# pH/CO2 levels for Amano shimp



## dennis (Mar 1, 2004)

I like to keep some Amano shrimp in my tanks as an algae crew. Usually I have good success until I run into CO2 issues. Eventually what always happens is I have a situation with low CO2 levels, I change to many things at once to try and fix the situation and suddenly I have high CO2 concentration in the water, a lower than normal pH (in my water and kH, pH 6.5 or lower) gasping fish and dead Amano shrimp.
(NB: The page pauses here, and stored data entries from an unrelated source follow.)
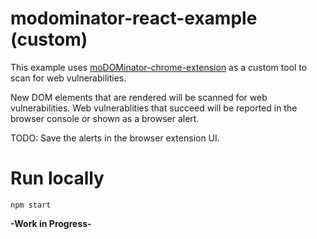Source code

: # modominator-react-example (custom)

This example uses [moDOMinator-chrome-extension](https://github.com/tanhengyeow/moDOMinator-chrome-extension) as a custom tool to scan for web vulnerabilities.

New DOM elements that are rendered will be scanned for web vulnerabilities. Web vulnerablities that succeed will be reported in the browser console or shown as a browser alert.

TODO: Save the alerts in the browser extension UI.

# Run locally

```
npm start
```

**-Work in Progress-**
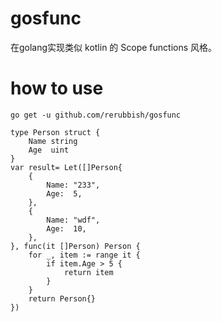 # gosfunc

在golang实现类似 kotlin 的 Scope functions 风格。

# how to use

```shell
go get -u github.com/rerubbish/gosfunc
```

```golang
type Person struct {
	Name string
	Age  uint
}
var result= Let([]Person{
	{
		Name: "233",
		Age:  5,
	},
	{
		Name: "wdf",
		Age:  10,
	},
}, func(it []Person) Person {
	for _, item := range it {
		if item.Age > 5 {
			return item
		}
	}
	return Person{}
})
```

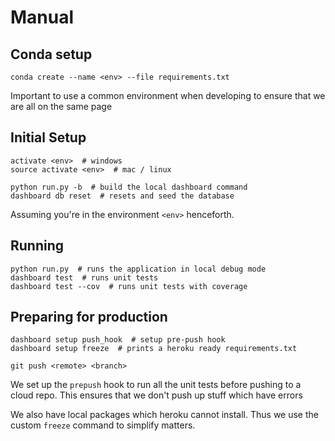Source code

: # Manual

## Conda setup

```
conda create --name <env> --file requirements.txt
```

Important to use a common environment when developing to ensure that we are all on the same page

## Initial Setup
```
activate <env>  # windows
source activate <env>  # mac / linux

python run.py -b  # build the local dashboard command
dashboard db reset  # resets and seed the database
```

Assuming you're in the environment `<env>` henceforth.

## Running
```
python run.py  # runs the application in local debug mode
dashboard test  # runs unit tests
dashboard test --cov  # runs unit tests with coverage
```

## Preparing for production
```
dashboard setup push_hook  # setup pre-push hook
dashboard setup freeze  # prints a heroku ready requirements.txt

git push <remote> <branch>
```

We set up the `prepush` hook to run all the unit tests before pushing to a cloud repo. This ensures that we don't push up stuff which have errors

We also have local packages which heroku cannot install. Thus we use the custom `freeze` command to simplify matters.
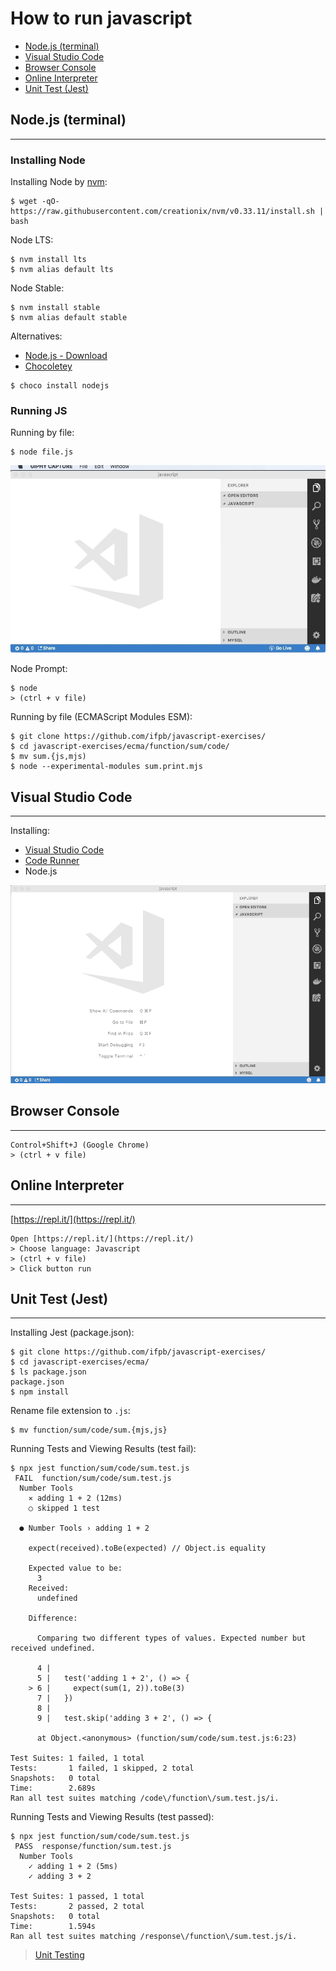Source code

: # How to run javascript

- [Node.js (terminal)](#node.js-terminal)
- [Visual Studio Code](#visual-studio-code)
- [Browser Console](#browser-console)
- [Online Interpreter](#online-interpreter)
- [Unit Test (Jest)](#unit-test-jest)

## Node.js (terminal)

---

### Installing Node

Installing Node by [nvm](https://github.com/creationix/nvm):

```
$ wget -qO- https://raw.githubusercontent.com/creationix/nvm/v0.33.11/install.sh | bash
```

Node LTS:

```
$ nvm install lts
$ nvm alias default lts
```

Node Stable:

```
$ nvm install stable
$ nvm alias default stable
```

Alternatives:

- [Node.js - Download](https://nodejs.org/en/)
- [Chocoletey](https://chocolatey.org)

```
$ choco install nodejs
```

### Running JS

Running by file:

```
$ node file.js
```

![vscode](assets/running-vscode-terminal.gif)

Node Prompt:

```
$ node
> (ctrl + v file)
```

Running by file (ECMAScript Modules ESM):

```
$ git clone https://github.com/ifpb/javascript-exercises/
$ cd javascript-exercises/ecma/function/sum/code/
$ mv sum.{js,mjs)
$ node --experimental-modules sum.print.mjs
```

## Visual Studio Code

---

Installing:

- [Visual Studio Code](https://code.visualstudio.com/)
- [Code Runner](https://marketplace.visualstudio.com/items?itemName=formulahendry.code-runner)
- Node.js

<!-- (run, debug, jest, chrome) -->

![vscode](assets/running-vscode.gif)

## Browser Console

---

```
Control+Shift+J (Google Chrome)
> (ctrl + v file)
```

## Online Interpreter

---

[https://repl.it/](https://repl.it/)

```
Open [https://repl.it/](https://repl.it/)
> Choose language: Javascript
> (ctrl + v file)
> Click button run
```

## Unit Test (Jest)

---

Installing Jest (package.json):

```
$ git clone https://github.com/ifpb/javascript-exercises/
$ cd javascript-exercises/ecma/
$ ls package.json
package.json
$ npm install
```

Rename file extension to `.js`:

```
$ mv function/sum/code/sum.{mjs,js}
```

Running Tests and Viewing Results (test fail):

```
$ npx jest function/sum/code/sum.test.js
 FAIL  function/sum/code/sum.test.js
  Number Tools
    ✕ adding 1 + 2 (12ms)
    ○ skipped 1 test

  ● Number Tools › adding 1 + 2

    expect(received).toBe(expected) // Object.is equality

    Expected value to be:
      3
    Received:
      undefined

    Difference:

      Comparing two different types of values. Expected number but received undefined.

      4 |
      5 |   test('adding 1 + 2', () => {
    > 6 |     expect(sum(1, 2)).toBe(3)
      7 |   })
      8 |
      9 |   test.skip('adding 3 + 2', () => {

      at Object.<anonymous> (function/sum/code/sum.test.js:6:23)

Test Suites: 1 failed, 1 total
Tests:       1 failed, 1 skipped, 2 total
Snapshots:   0 total
Time:        2.689s
Ran all test suites matching /code\/function\/sum.test.js/i.
```

Running Tests and Viewing Results (test passed):

```
$ npx jest function/sum/code/sum.test.js
 PASS  response/function/sum.test.js
  Number Tools
    ✓ adding 1 + 2 (5ms)
    ✓ adding 3 + 2

Test Suites: 1 passed, 1 total
Tests:       2 passed, 2 total
Snapshots:   0 total
Time:        1.594s
Ran all test suites matching /response\/function\/sum.test.js/i.
```

> [Unit Testing](http://softwaretestingfundamentals.com/unit-testing/)
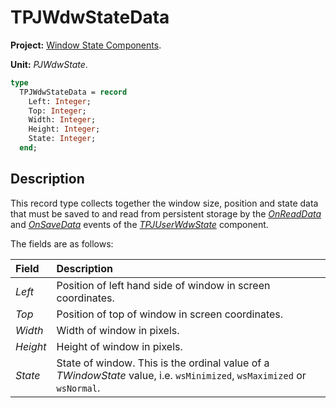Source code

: # TPJWdwStateData #

**Project:** [Window State Components](WindowStateComponents.md).

**Unit:** _PJWdwState_.

```pascal
type
  TPJWdwStateData = record
    Left: Integer;
    Top: Integer;
    Width: Integer;
    Height: Integer;
    State: Integer;
  end;
```

## Description ##

This record type collects together the window size, position and state data that must be saved to and read from persistent storage by the _[OnReadData](TPJUserWdwStateOnReadData.md)_ and _[OnSaveData](TPJUserWdwStateOnSaveData.md)_ events of the _[TPJUserWdwState](TPJUserWdwState.md)_ component.

The fields are as follows:

| Field | Description |
|:-------|:------------------------------------------------------------|
| _Left_ | Position of left hand side of window in screen coordinates. |
| _Top_ | Position of top of window in screen coordinates. |
| _Width_ | Width of window in pixels. |
| _Height_ | Height of window in pixels. |
| _State_ | State of window. This is the ordinal value of a _TWindowState_ value, i.e. `wsMinimized`, `wsMaximized` or `wsNormal`. |
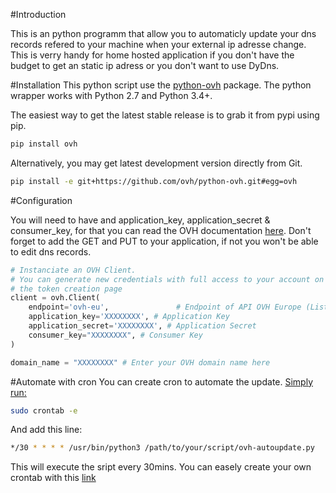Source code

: #Introduction

This is an python programm that allow you to automaticly update your dns records refered to your machine when your external ip adresse change. This is verry handy for home hosted application if you don't have the budget to get an static ip adress or you don't want to use DyDns.

#Installation
This python script use the [python-ovh](https://github.com/ovh/python-ovh) package.
The python wrapper works with Python 2.7 and Python 3.4+.

The easiest way to get the latest stable release is to grab it from pypi using pip.
```bash
pip install ovh
```

Alternatively, you may get latest development version directly from Git.

```bash
pip install -e git+https://github.com/ovh/python-ovh.git#egg=ovh
```
#Configuration

You will need to have and application_key, application_secret & consumer_key, for that you can read the OVH documentation [here](https://docs.ovh.com/gb/en/customer/first-steps-with-ovh-api/). Don't forget to add the GET and PUT to your application, if not you won't be able to edit dns records.

```python
# Instanciate an OVH Client.
# You can generate new credentials with full access to your account on
# the token creation page
client = ovh.Client(
    endpoint='ovh-eu',               # Endpoint of API OVH Europe (List of available endpoints)
    application_key='XXXXXXXX', # Application Key
    application_secret='XXXXXXXX', # Application Secret
    consumer_key="XXXXXXXX", # Consumer Key
)

domain_name = "XXXXXXXX" # Enter your OVH domain name here
```

#Automate with cron
You can create cron to automate the update.
<ins>Simply run:</ins>

```bash
sudo crontab -e
```

And add this line:
```bash
*/30 * * * * /usr/bin/python3 /path/to/your/script/ovh-autoupdate.py
```

This will execute the sript every 30mins. You can easely create your own crontab with this [link](https://crontab.guru)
Nerite snails also succomb during this situation.

My question is, what is really doing in my Cardinia japonica and Nerite sp., the high Co2 or low pH. Recently I switched from an inline reactor to an in tank diffuser. I find I am able to get my pH lower(ie higher CO2) with no fish stress at all. The kH has remained the same. The plants are growing much better and my pH is down to 6.4 with no fish stress at all. I would like to get more Amano's to help with a small algae problem but I don't want to just kill them.

Thanks for reading


----------



## trenac (Jul 16, 2004)

I would think that it would because of the high C02 levels along with the sudden changes in both C02 & PH. I really don't think it is from the low PH alone. I keep Amano's in a stable PH of 6.5 (maybe a little lower at times) with no ill affects.


----------



## dennis (Mar 1, 2004)

Thanks Trena for your advice. I would like to target pH 6.3 which is pretty acidic, maybe not to far from 6.5 but a far cry from the higher pH levels they should survive in in nature...


----------



## NE (Dec 10, 2004)

According to a Swedish breeder of Amanos they need at least pH 6.5, he actually says that they will die below 6.5.
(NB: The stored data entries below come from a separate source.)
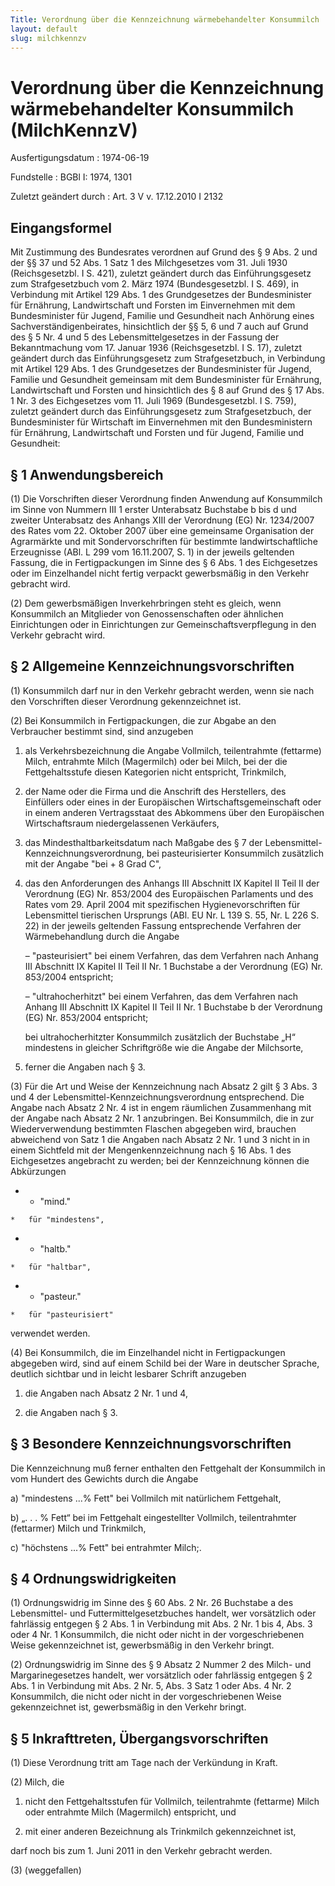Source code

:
 ```yaml
---
Title: Verordnung über die Kennzeichnung wärmebehandelter Konsummilch
layout: default
slug: milchkennzv
---
```


# Verordnung über die Kennzeichnung wärmebehandelter Konsummilch (MilchKennzV)

Ausfertigungsdatum
:   1974-06-19

Fundstelle
:   BGBl I: 1974, 1301

Zuletzt geändert durch
:   Art. 3 V v. 17.12.2010 I 2132


## Eingangsformel

Mit Zustimmung des Bundesrates verordnen
auf Grund des § 9 Abs. 2 und der §§ 37 und 52 Abs. 1 Satz 1 des
Milchgesetzes vom 31. Juli 1930 (Reichsgesetzbl. I S. 421), zuletzt
geändert durch das Einführungsgesetz zum Strafgesetzbuch vom 2. März
1974 (Bundesgesetzbl. I S. 469), in Verbindung mit Artikel 129 Abs. 1
des Grundgesetzes der Bundesminister für Ernährung, Landwirtschaft und
Forsten im Einvernehmen mit dem Bundesminister für Jugend, Familie und
Gesundheit nach Anhörung eines Sachverständigenbeirates,
hinsichtlich der §§ 5, 6 und 7 auch auf Grund des § 5 Nr. 4 und 5 des
Lebensmittelgesetzes in der Fassung der Bekanntmachung vom 17. Januar
1936 (Reichsgesetzbl. I S. 17), zuletzt geändert durch das
Einführungsgesetz zum Strafgesetzbuch, in Verbindung mit Artikel 129
Abs. 1 des Grundgesetzes der Bundesminister für Jugend, Familie und
Gesundheit gemeinsam mit dem Bundesminister für Ernährung,
Landwirtschaft und Forsten
und hinsichtlich des § 8 auf Grund des § 17 Abs. 1 Nr. 3 des
Eichgesetzes vom 11. Juli 1969 (Bundesgesetzbl. I S. 759), zuletzt
geändert durch das Einführungsgesetz zum Strafgesetzbuch, der
Bundesminister für Wirtschaft im Einvernehmen mit den Bundesministern
für Ernährung, Landwirtschaft und Forsten und für Jugend, Familie und
Gesundheit:


## § 1 Anwendungsbereich

(1) Die Vorschriften dieser Verordnung finden Anwendung auf
Konsummilch im Sinne von Nummern III 1 erster Unterabsatz Buchstabe b
bis d und zweiter Unterabsatz des Anhangs XIII der Verordnung (EG) Nr.
1234/2007 des Rates vom 22. Oktober 2007 über eine gemeinsame
Organisation der Agrarmärkte und mit Sondervorschriften für bestimmte
landwirtschaftliche Erzeugnisse (ABl. L 299 vom 16.11.2007, S. 1) in
der jeweils geltenden Fassung, die in Fertigpackungen im Sinne des § 6
Abs. 1 des Eichgesetzes oder im Einzelhandel nicht fertig verpackt
gewerbsmäßig in den Verkehr gebracht wird.

(2) Dem gewerbsmäßigen Inverkehrbringen steht es gleich, wenn
Konsummilch an Mitglieder von Genossenschaften oder ähnlichen
Einrichtungen oder in Einrichtungen zur Gemeinschaftsverpflegung in
den Verkehr gebracht wird.


## § 2 Allgemeine Kennzeichnungsvorschriften

(1) Konsummilch darf nur in den Verkehr gebracht werden, wenn sie nach
den Vorschriften dieser Verordnung gekennzeichnet ist.

(2) Bei Konsummilch in Fertigpackungen, die zur Abgabe an den
Verbraucher bestimmt sind, sind anzugeben

1.  als Verkehrsbezeichnung die Angabe Vollmilch, teilentrahmte (fettarme)
    Milch, entrahmte Milch (Magermilch) oder bei Milch, bei der die
    Fettgehaltsstufe diesen Kategorien nicht entspricht, Trinkmilch,


2.  der Name oder die Firma und die Anschrift des Herstellers, des
    Einfüllers oder eines in der Europäischen Wirtschaftsgemeinschaft oder
    in einem anderen Vertragsstaat des Abkommens über den Europäischen
    Wirtschaftsraum niedergelassenen Verkäufers,


3.  das Mindesthaltbarkeitsdatum nach Maßgabe des § 7 der Lebensmittel-
    Kennzeichnungsverordnung, bei pasteurisierter Konsummilch zusätzlich
    mit der Angabe "bei + 8
    Grad C",


4.  das den Anforderungen des Anhangs III Abschnitt IX Kapitel II Teil II
    der Verordnung (EG) Nr. 853/2004 des Europäischen Parlaments und des
    Rates vom 29. April 2004 mit spezifischen Hygienevorschriften für
    Lebensmittel tierischen Ursprungs (ABl. EU Nr. L 139 S. 55, Nr. L 226
    S. 22) in der jeweils geltenden Fassung entsprechende Verfahren der
    Wärmebehandlung durch die Angabe

    –   "pasteurisiert" bei einem Verfahren, das dem Verfahren nach Anhang III
        Abschnitt IX Kapitel II Teil II Nr. 1 Buchstabe a der Verordnung (EG)
        Nr. 853/2004 entspricht;


    –   "ultrahocherhitzt" bei einem Verfahren, das dem Verfahren nach Anhang
        III Abschnitt IX Kapitel II Teil II Nr. 1 Buchstabe b der Verordnung
        (EG) Nr. 853/2004 entspricht;




    bei ultrahocherhitzter Konsummilch zusätzlich der Buchstabe „H“
    mindestens in gleicher Schriftgröße wie die Angabe der Milchsorte,


5.  ferner die Angaben nach § 3.




(3) Für die Art und Weise der Kennzeichnung nach Absatz 2 gilt § 3
Abs. 3 und 4 der Lebensmittel-Kennzeichnungsverordnung entsprechend.
Die Angabe nach Absatz 2 Nr. 4 ist in engem räumlichen Zusammenhang
mit der Angabe nach Absatz 2 Nr. 1 anzubringen. Bei Konsummilch, die
in zur Wiederverwendung bestimmten Flaschen abgegeben wird, brauchen
abweichend von Satz 1 die Angaben nach Absatz 2 Nr. 1 und 3 nicht in
in einem Sichtfeld mit der Mengenkennzeichnung nach § 16 Abs. 1 des
Eichgesetzes angebracht zu werden; bei der Kennzeichnung können die
Abkürzungen

*    *   "mind."

    *   für "mindestens",


*    *   "haltb."

    *   für "haltbar",


*    *   "pasteur."

    *   für "pasteurisiert"



verwendet werden.

(4) Bei Konsummilch, die im Einzelhandel nicht in Fertigpackungen
abgegeben wird, sind auf einem Schild bei der Ware in deutscher
Sprache, deutlich sichtbar und in leicht lesbarer Schrift anzugeben

1.  die Angaben nach Absatz 2 Nr. 1 und 4,


2.  die Angaben nach § 3.





## § 3 Besondere Kennzeichnungsvorschriften

Die Kennzeichnung muß ferner enthalten den Fettgehalt der Konsummilch
in vom Hundert des Gewichts durch die Angabe

a)  "mindestens ...% Fett" bei Vollmilch mit natürlichem Fettgehalt,


b)  „. . . % Fett“ bei im Fettgehalt eingestellter Vollmilch,
    teilentrahmter (fettarmer) Milch und Trinkmilch,


c)  "höchstens ...% Fett" bei entrahmter Milch;.





## § 4 Ordnungswidrigkeiten

(1) Ordnungswidrig im Sinne des § 60 Abs. 2 Nr. 26 Buchstabe a des
Lebensmittel- und Futtermittelgesetzbuches handelt, wer vorsätzlich
oder fahrlässig entgegen § 2 Abs. 1 in Verbindung mit Abs. 2 Nr. 1 bis
4, Abs. 3 oder 4 Nr. 1 Konsummilch, die nicht oder nicht in der
vorgeschriebenen Weise gekennzeichnet ist, gewerbsmäßig in den Verkehr
bringt.

(2) Ordnungswidrig im Sinne des § 9 Absatz 2 Nummer 2 des Milch- und
Margarinegesetzes handelt, wer vorsätzlich oder fahrlässig entgegen §
2 Abs. 1 in Verbindung mit Abs. 2 Nr. 5, Abs. 3 Satz 1 oder Abs. 4 Nr.
2 Konsummilch, die nicht oder nicht in der vorgeschriebenen Weise
gekennzeichnet ist, gewerbsmäßig in den Verkehr bringt.


## § 5 Inkrafttreten, Übergangsvorschriften

(1) Diese Verordnung tritt am Tage nach der Verkündung in Kraft.

(2) Milch, die

1.  nicht den Fettgehaltsstufen für Vollmilch, teilentrahmte (fettarme)
    Milch oder entrahmte Milch (Magermilch) entspricht, und


2.  mit einer anderen Bezeichnung als Trinkmilch gekennzeichnet ist,



darf noch bis zum 1. Juni 2011 in den Verkehr gebracht werden.

(3) (weggefallen)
I have killed some when i had them in my planted tank (pH about 6.2 at that time,i think), now i have them in a non co2 tank.


----------



## Aquaspot (Jan 19, 2006)

It's the sudden changes that did them in. Normally they are quite hardy if acustomed to your tank slowly. But they are very sensitive to sudden changes in the water parameters.


----------



## dennis (Mar 1, 2004)

Well, interesting development today. It seems that you would be correct Aquaspot as while I was poking around in the tank to day I startled out 2 Amano shrimp, quite happy and healthy. I had not seen any in several weeks and just assumed they had succumed. Looks like I'll be picking up some more tomorrow

Thanks all!


----------



## alexperez (Oct 8, 2004)

I have a few Amanos that been living in a Ph of 5.8 and they have no problem. I did loose a few the first couple of days, But I really didn't try to get them acustomed to my tank. I just put them in there straight from the bag.


----------



## NE (Dec 10, 2004)

Hmm, thats interesting, maybe i should try again (pH 6.0-6.2).


----------